Fleming adds that studies on US undergraduates found that ‘Suicide attempts rose from 0.7 per cent in 2013 to 1.8 per cent in 2018. Student reporting depression jumped from 9.4 per cent to 21.1 per cent.’
Faced with these structural conditions, arrangements, and imperatives I can more than understand if a student decides to use ChatGPT. Once again, this suggests that our attention, energies, and efforts are best spent on pursuing urgent, deep, and structural changes to the university systems rather than policing students. These changes are complicated, complex, and require large efforts of sustained critique and consciousness-building, collective mobilization, mutual aid, and care, and undoubtedly go beyond classrooms, departments, and campuses. This involves contending with critiques that draw attention to the historical and contemporary role of universities in reproducing racialized class systems, and as lynchpins of advancing 500 years of colonial and imperial expansion. As teachers in academia, we should seriously consider and engage with such critiques – from student-led ‘decolonizing the university’ movements to #RhodesMustFall and #FeesMustFall – as well as other educational models – from spaces created through the Antiuniversity movement such as the Free University of Brighton, and curricula like the Mexican-American Studies Program in Arizona, to radical pedagogies informing the Zapatista movement and la Universidad de la Tierra.
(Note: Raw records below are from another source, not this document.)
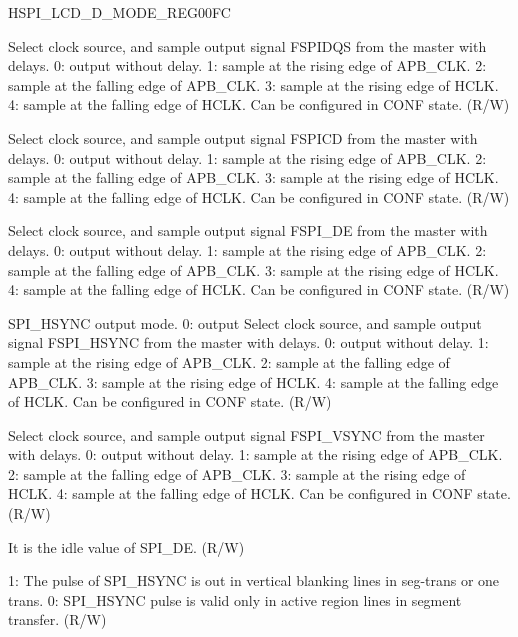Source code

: \begin{register}{H}{SPI\_LCD\_D\_MODE\_REG}{\hexprefix{}00FC}\label{regdesc:SPILCDDMODEREG}
%
%
%
%
%
%
%
%
\regnewline%
\begin{regdesc}\begin{reglist}
\label{fielddesc:SPIDDQSMODE}\item [SPI\_D\_DQS\_MODE]
Select clock source, and sample output signal FSPIDQS from the master with delays. 0: output without delay. 1: sample at the rising edge of APB\_CLK. 2: sample at the falling edge of APB\_CLK. 3: sample at the rising edge of HCLK. 4: sample at the falling edge of HCLK. Can be configured in CONF state. (R/W)
\label{fielddesc:SPIDCDMODE}\item [SPI\_D\_CD\_MODE]
Select clock source, and sample output signal FSPICD from the master with delays. 0: output without delay. 1: sample at the rising edge of APB\_CLK. 2: sample at the falling edge of APB\_CLK. 3: sample at the rising edge of HCLK. 4: sample at the falling edge of HCLK. Can be configured in CONF state. (R/W)
\label{fielddesc:SPIDDEMODE}\item [SPI\_D\_DE\_MODE] Select clock source, and sample output signal FSPI\_DE from the master with delays. 0: output without delay. 1: sample at the rising edge of APB\_CLK. 2: sample at the falling edge of APB\_CLK. 3: sample at the rising edge of HCLK. 4: sample at the falling edge of HCLK. Can be configured in CONF state. (R/W)
\label{fielddesc:SPIDHSYNCMODE}\item [SPI\_D\_HSYNC\_MODE] SPI\_HSYNC output mode. 0: output Select clock source, and sample output signal FSPI\_HSYNC from the master with delays. 0: output without delay. 1: sample at the rising edge of APB\_CLK. 2: sample at the falling edge of APB\_CLK. 3: sample at the rising edge of HCLK. 4: sample at the falling edge of HCLK. Can be configured in CONF state. (R/W)
\label{fielddesc:SPIDVSYNCMODE}\item [SPI\_D\_VSYNC\_MODE] Select clock source, and sample output signal FSPI\_VSYNC from the master with delays. 0: output without delay. 1: sample at the rising edge of APB\_CLK. 2: sample at the falling edge of APB\_CLK. 3: sample at the rising edge of HCLK. 4: sample at the falling edge of HCLK. Can be configured in CONF state. (R/W)
\label{fielddesc:SPIDEIDLEPOL}\item [SPI\_DE\_IDLE\_POL] It is the idle value of SPI\_DE. (R/W)
\label{fielddesc:SPIHSBLANKEN}\item [SPI\_HS\_BLANK\_EN] 1: The pulse of SPI\_HSYNC is out in vertical blanking lines in seg-trans or one trans. 0: SPI\_HSYNC pulse is valid only in active region lines in segment transfer. (R/W)
\end{reglist}\end{regdesc}
\end{register}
ChatGPT might well have negative (or positive) impacts on student learning and change academia in one way or another. Such impacts and changes would surely vary across different disciplines and fields of study. It is also clear that should ChatGPT stay, ethical issues should not be brushed aside, especially if plans to make ChatGPT into a paid subscription service will proceed and potentially exacerbate class disparities. A colleague teaching at a US university dominated by white elite students also pointed out that ChatGPT might make it even easier for relatively privileged students to essentially buy degrees, deepening classed and racialized inequalities. Further, there are legitimate concerns about how to equip students with basic reading, writing, and algebra skills. Nonetheless, ChatGPT points us to urgent structural questions about the nature of ‘dark academia,’ including questions about its deep entanglements with race and class, the purpose of university learning, and ways to work towards systemic change. This involves counteracting the sedimentation of hierarchical student-teacher relationships, the erosion of trust and reciprocity, and the dominance of stress-induced learning whereby performance is constantly checked, assessed, and evaluated. Finally, there are strong arguments not to fall for the hype around computer learning and AI; ChatGPT might not be here to stay after all. What will undoubtedly continue, if not urgently addressed, is the deepening realignment of the university with corporate agendas, as well as academia’s role in reproducing class hierarchies and buttressing imperial and colonial expansion.